### Saved data entries
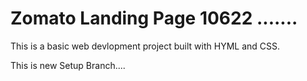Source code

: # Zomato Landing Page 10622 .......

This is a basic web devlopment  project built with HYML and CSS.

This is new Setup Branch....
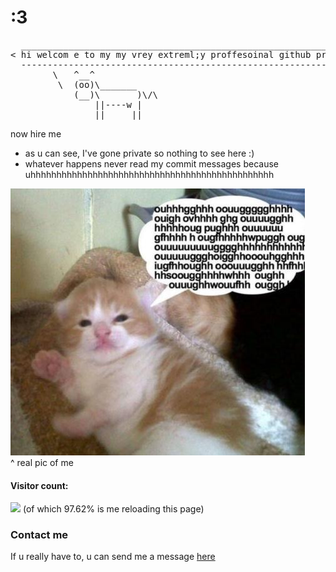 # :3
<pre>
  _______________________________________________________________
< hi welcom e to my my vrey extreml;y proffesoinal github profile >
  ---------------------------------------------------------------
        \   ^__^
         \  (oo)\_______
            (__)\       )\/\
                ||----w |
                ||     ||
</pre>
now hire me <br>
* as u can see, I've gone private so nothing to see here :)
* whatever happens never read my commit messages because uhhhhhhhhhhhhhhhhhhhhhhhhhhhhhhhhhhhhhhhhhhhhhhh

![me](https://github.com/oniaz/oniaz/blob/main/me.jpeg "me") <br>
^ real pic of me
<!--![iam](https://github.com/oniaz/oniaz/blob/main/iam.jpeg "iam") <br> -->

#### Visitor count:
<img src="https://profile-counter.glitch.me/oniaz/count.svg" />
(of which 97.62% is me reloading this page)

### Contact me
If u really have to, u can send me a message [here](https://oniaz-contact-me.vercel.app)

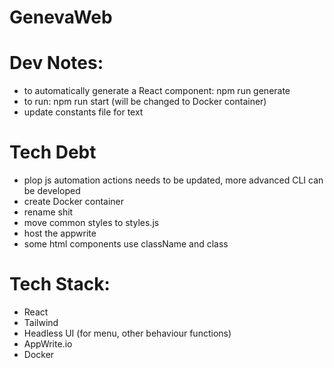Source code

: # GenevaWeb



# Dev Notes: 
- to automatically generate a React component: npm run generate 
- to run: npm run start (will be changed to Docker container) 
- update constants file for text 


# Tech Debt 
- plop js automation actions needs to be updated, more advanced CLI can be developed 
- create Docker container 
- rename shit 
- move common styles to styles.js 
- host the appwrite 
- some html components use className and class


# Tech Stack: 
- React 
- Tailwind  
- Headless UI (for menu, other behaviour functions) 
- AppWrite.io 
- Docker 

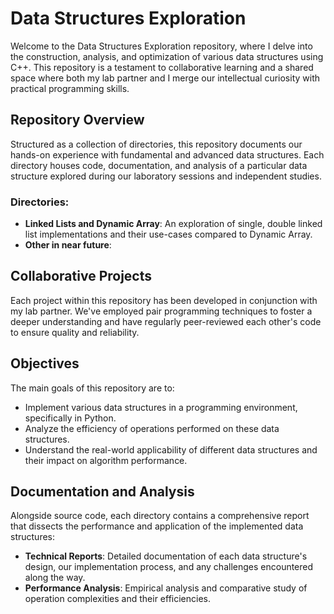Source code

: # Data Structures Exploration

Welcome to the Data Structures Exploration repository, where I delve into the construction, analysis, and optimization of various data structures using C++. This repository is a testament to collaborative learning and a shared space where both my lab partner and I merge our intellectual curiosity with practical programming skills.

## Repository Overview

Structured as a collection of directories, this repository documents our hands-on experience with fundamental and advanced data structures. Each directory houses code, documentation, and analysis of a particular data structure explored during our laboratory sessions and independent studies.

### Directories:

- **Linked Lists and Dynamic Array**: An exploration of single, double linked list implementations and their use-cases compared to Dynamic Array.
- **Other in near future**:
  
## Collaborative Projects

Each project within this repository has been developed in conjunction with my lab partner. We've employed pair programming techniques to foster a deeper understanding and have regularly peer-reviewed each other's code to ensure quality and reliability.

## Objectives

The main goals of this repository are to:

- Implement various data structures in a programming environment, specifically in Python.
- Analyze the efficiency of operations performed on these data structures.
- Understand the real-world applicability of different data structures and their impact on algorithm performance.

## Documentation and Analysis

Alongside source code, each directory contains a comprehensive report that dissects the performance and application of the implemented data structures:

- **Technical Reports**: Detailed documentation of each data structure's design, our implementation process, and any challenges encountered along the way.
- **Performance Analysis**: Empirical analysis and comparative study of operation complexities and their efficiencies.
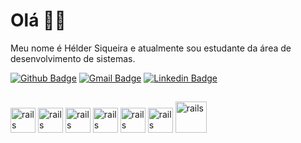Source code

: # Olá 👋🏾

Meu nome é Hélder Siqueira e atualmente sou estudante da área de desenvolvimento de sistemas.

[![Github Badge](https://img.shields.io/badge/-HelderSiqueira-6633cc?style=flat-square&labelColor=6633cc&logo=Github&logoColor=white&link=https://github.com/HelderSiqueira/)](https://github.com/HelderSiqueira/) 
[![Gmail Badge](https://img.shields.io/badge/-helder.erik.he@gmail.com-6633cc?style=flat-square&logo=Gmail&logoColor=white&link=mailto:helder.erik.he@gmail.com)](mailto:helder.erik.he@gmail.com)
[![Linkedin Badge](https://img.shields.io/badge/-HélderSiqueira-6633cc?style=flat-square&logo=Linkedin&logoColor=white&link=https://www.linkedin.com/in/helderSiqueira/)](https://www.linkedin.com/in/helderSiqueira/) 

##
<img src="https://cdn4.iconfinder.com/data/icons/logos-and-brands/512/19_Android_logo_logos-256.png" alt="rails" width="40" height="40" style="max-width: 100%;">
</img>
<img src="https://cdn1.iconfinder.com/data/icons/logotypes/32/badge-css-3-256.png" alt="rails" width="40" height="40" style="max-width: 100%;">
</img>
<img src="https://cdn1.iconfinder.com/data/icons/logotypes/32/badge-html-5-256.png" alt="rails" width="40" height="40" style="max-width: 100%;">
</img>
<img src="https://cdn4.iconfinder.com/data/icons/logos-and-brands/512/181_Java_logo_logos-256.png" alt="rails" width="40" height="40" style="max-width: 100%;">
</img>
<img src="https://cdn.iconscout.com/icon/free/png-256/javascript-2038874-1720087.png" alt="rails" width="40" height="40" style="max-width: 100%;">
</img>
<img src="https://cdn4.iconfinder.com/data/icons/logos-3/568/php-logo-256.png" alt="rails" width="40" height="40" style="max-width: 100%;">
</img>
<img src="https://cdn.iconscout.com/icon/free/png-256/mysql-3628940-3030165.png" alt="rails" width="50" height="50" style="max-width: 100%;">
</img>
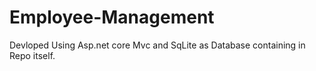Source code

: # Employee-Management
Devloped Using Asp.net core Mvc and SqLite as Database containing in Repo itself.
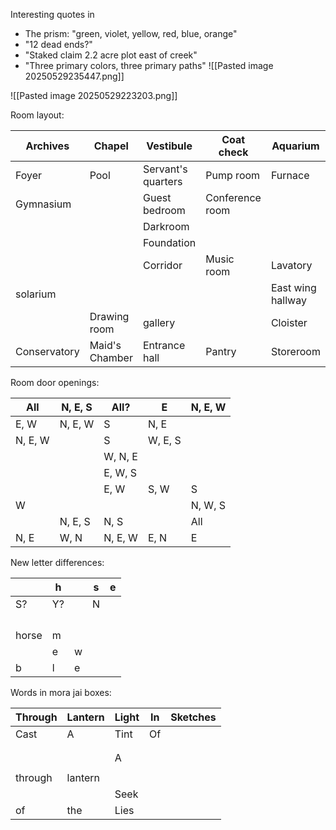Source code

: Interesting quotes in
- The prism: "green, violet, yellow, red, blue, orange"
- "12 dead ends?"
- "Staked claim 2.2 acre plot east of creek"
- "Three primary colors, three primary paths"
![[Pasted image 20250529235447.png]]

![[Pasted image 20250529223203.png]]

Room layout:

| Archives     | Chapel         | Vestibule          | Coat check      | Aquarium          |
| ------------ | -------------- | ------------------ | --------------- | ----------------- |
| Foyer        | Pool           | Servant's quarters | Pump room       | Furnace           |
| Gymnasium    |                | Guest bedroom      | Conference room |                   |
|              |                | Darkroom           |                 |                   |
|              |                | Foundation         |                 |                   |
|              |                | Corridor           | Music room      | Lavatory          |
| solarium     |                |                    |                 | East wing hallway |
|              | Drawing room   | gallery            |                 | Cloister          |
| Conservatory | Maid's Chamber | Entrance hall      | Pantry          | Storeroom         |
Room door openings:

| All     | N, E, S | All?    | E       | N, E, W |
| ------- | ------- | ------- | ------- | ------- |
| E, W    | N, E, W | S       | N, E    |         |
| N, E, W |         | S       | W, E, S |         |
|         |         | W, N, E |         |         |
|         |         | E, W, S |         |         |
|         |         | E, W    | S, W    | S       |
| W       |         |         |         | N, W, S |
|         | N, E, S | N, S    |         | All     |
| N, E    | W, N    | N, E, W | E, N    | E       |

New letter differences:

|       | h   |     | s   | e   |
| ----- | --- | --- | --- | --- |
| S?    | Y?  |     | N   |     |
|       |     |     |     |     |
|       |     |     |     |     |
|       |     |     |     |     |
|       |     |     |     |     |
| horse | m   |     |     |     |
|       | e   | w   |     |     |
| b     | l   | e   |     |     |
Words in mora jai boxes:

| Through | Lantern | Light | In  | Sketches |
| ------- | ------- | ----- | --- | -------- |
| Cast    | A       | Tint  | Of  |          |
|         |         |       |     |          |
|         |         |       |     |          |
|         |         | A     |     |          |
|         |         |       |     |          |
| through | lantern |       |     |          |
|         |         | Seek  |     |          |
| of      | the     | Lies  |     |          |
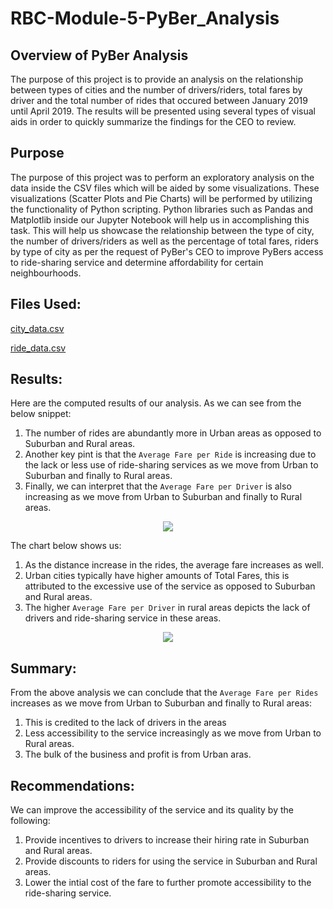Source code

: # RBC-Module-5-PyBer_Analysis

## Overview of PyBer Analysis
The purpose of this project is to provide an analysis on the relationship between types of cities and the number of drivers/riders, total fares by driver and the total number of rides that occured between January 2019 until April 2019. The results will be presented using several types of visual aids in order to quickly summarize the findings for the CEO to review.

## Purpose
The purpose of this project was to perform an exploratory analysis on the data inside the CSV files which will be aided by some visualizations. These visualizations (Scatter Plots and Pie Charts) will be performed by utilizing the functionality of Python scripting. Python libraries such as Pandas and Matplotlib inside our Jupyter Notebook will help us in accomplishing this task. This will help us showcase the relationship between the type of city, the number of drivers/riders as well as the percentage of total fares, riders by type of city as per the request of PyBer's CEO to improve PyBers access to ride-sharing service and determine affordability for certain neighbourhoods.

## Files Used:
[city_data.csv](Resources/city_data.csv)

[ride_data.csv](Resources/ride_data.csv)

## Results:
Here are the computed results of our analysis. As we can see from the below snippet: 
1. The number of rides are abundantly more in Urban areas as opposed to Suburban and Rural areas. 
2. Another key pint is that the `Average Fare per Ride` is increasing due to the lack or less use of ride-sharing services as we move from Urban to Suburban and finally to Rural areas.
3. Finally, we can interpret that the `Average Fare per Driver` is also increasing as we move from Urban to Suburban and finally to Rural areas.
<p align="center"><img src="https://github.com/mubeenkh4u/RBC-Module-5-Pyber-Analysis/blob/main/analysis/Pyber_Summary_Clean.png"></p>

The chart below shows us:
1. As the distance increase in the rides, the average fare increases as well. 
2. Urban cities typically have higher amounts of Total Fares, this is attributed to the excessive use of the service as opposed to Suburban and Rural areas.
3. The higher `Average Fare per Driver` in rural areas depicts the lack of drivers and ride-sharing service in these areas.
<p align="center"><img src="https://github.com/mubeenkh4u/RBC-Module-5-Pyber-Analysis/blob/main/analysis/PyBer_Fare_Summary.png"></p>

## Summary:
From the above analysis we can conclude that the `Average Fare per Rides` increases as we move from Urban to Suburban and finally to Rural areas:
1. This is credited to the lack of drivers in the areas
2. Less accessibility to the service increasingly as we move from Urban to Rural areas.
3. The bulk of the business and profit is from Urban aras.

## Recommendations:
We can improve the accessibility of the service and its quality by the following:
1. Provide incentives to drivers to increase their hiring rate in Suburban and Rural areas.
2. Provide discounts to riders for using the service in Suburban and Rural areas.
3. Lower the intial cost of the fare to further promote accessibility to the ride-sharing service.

### EXERCISE INSTRUCTIONS
Set down exactly the lines running from the beginning of the entries above to the line that contains "# Data Structures Exploration", including both, and leave out pictures.

### RESPONSE TO THE TASK
Source code

: # Zomato Landing Page 10622 .......

This is a basic web devlopment  project built with HYML and CSS.

This is new Setup Branch....
 # :3
<pre>
  _______________________________________________________________
< hi welcom e to my my vrey extreml;y proffesoinal github profile >
  ---------------------------------------------------------------
        \   ^__^
         \  (oo)\_______
            (__)\       )\/\
                ||----w |
                ||     ||
</pre>
now hire me <br>
* as u can see, I've gone private so nothing to see here :)
* whatever happens never read my commit messages because uhhhhhhhhhhhhhhhhhhhhhhhhhhhhhhhhhhhhhhhhhhhhhhh

![me](https://github.com/oniaz/oniaz/blob/main/me.jpeg "me") <br>
^ real pic of me
<!--![iam](https://github.com/oniaz/oniaz/blob/main/iam.jpeg "iam") <br> -->

#### Visitor count:
<img src="https://profile-counter.glitch.me/oniaz/count.svg" />
(of which 97.62% is me reloading this page)

### Contact me
If u really have to, u can send me a message [here](https://oniaz-contact-me.vercel.app)

Source code

: # GenevaWeb



# Dev Notes: 
- to automatically generate a React component: npm run generate 
- to run: npm run start (will be changed to Docker container) 
- update constants file for text 


# Tech Debt 
- plop js automation actions needs to be updated, more advanced CLI can be developed 
- create Docker container 
- rename shit 
- move common styles to styles.js 
- host the appwrite 
- some html components use className and class


# Tech Stack: 
- React 
- Tailwind  
- Headless UI (for menu, other behaviour functions) 
- AppWrite.io 
- Docker 

Source code

: # Data Structures Exploration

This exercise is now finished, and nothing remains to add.